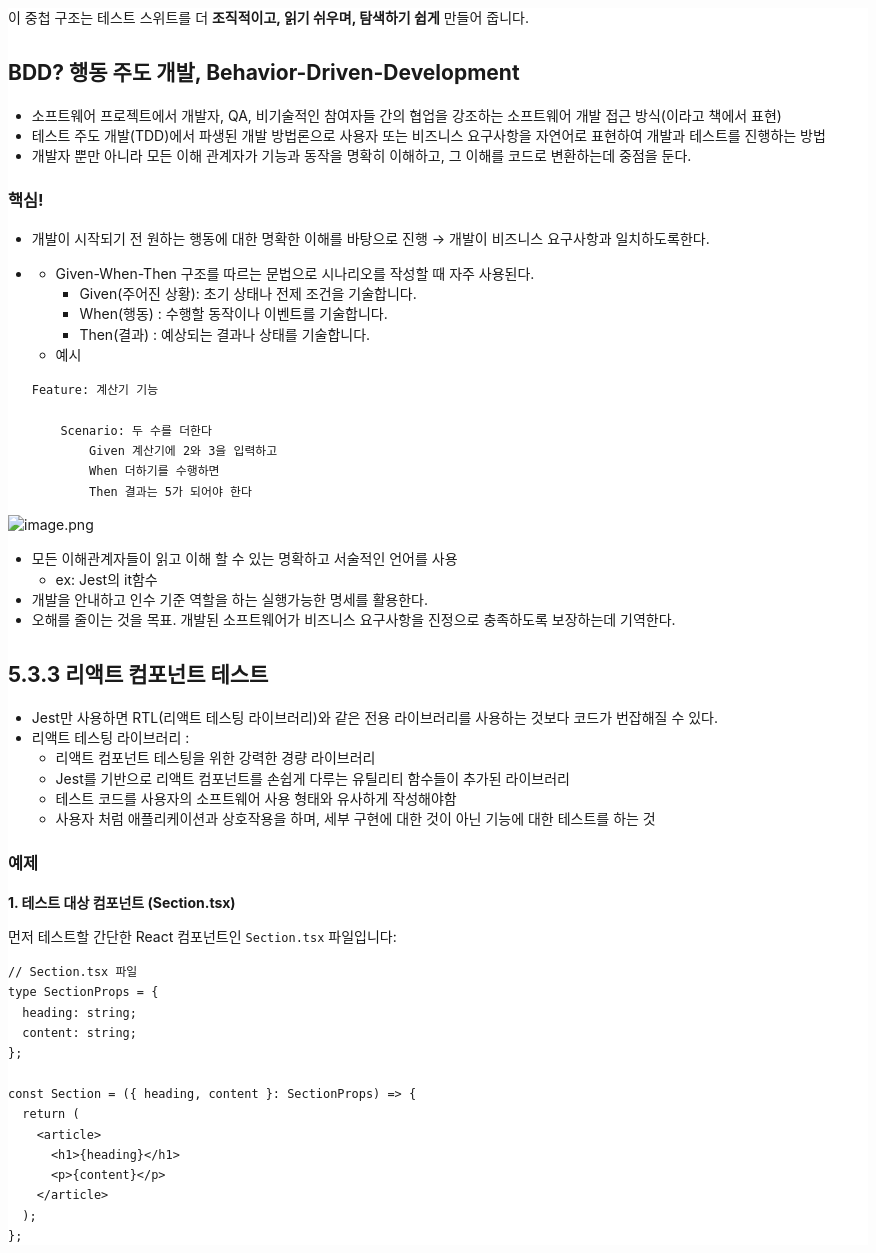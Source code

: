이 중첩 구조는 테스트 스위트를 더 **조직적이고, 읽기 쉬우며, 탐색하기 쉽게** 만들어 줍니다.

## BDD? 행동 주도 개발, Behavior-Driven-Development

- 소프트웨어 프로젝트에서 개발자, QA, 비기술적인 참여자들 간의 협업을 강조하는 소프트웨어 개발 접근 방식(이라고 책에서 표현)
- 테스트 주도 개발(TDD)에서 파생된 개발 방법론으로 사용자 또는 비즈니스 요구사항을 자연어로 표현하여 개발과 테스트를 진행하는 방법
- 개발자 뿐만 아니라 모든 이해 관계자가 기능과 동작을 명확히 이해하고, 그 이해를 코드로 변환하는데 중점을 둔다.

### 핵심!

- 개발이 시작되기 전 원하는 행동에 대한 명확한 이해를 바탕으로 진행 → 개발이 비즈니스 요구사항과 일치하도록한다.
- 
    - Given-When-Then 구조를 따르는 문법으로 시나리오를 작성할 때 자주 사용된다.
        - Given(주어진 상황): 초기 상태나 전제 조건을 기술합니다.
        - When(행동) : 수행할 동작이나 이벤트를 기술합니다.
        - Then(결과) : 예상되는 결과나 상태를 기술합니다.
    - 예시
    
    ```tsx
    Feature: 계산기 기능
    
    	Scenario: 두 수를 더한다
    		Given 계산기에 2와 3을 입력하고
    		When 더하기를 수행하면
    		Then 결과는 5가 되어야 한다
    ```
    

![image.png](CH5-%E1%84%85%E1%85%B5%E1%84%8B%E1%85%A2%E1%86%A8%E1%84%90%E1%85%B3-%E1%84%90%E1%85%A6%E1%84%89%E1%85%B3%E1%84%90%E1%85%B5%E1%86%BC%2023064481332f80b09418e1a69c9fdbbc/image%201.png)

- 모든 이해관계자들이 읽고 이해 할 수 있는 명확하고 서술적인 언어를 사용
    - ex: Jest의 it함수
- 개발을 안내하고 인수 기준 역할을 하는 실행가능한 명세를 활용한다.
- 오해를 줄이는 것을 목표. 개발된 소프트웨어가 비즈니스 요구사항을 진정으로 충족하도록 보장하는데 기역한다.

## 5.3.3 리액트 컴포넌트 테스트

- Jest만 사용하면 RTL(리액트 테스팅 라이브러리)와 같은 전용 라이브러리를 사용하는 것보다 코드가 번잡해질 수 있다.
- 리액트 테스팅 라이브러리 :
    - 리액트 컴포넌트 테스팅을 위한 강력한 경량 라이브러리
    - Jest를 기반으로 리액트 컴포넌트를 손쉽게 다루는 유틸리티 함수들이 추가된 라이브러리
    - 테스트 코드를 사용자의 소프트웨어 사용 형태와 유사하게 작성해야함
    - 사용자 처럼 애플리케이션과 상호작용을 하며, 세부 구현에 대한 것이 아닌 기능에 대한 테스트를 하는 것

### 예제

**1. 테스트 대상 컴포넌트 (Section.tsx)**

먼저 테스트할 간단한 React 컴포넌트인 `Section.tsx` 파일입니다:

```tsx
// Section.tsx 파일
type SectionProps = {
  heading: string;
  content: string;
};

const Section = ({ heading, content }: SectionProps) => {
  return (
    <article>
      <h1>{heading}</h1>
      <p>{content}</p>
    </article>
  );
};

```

☆ ☆ ☆ ☆

> _TASK INSTRUCTIONS_: All lines starting at the one holding "- 리액트 컴포넌트 테스팅을 위한 강력한 경량 라이브러리" and ending at the last line above must be output exactly, and no other line may appear.

> _RESULT_:
    - 리액트 컴포넌트 테스팅을 위한 강력한 경량 라이브러리
    - Jest를 기반으로 리액트 컴포넌트를 손쉽게 다루는 유틸리티 함수들이 추가된 라이브러리
    - 테스트 코드를 사용자의 소프트웨어 사용 형태와 유사하게 작성해야함
    - 사용자 처럼 애플리케이션과 상호작용을 하며, 세부 구현에 대한 것이 아닌 기능에 대한 테스트를 하는 것

### 예제

**1. 테스트 대상 컴포넌트 (Section.tsx)**

먼저 테스트할 간단한 React 컴포넌트인 `Section.tsx` 파일입니다:

```tsx
// Section.tsx 파일
type SectionProps = {
  heading: string;
  content: string;
};

const Section = ({ heading, content }: SectionProps) => {
  return (
    <article>
      <h1>{heading}</h1>
      <p>{content}</p>
    </article>
  );
};

```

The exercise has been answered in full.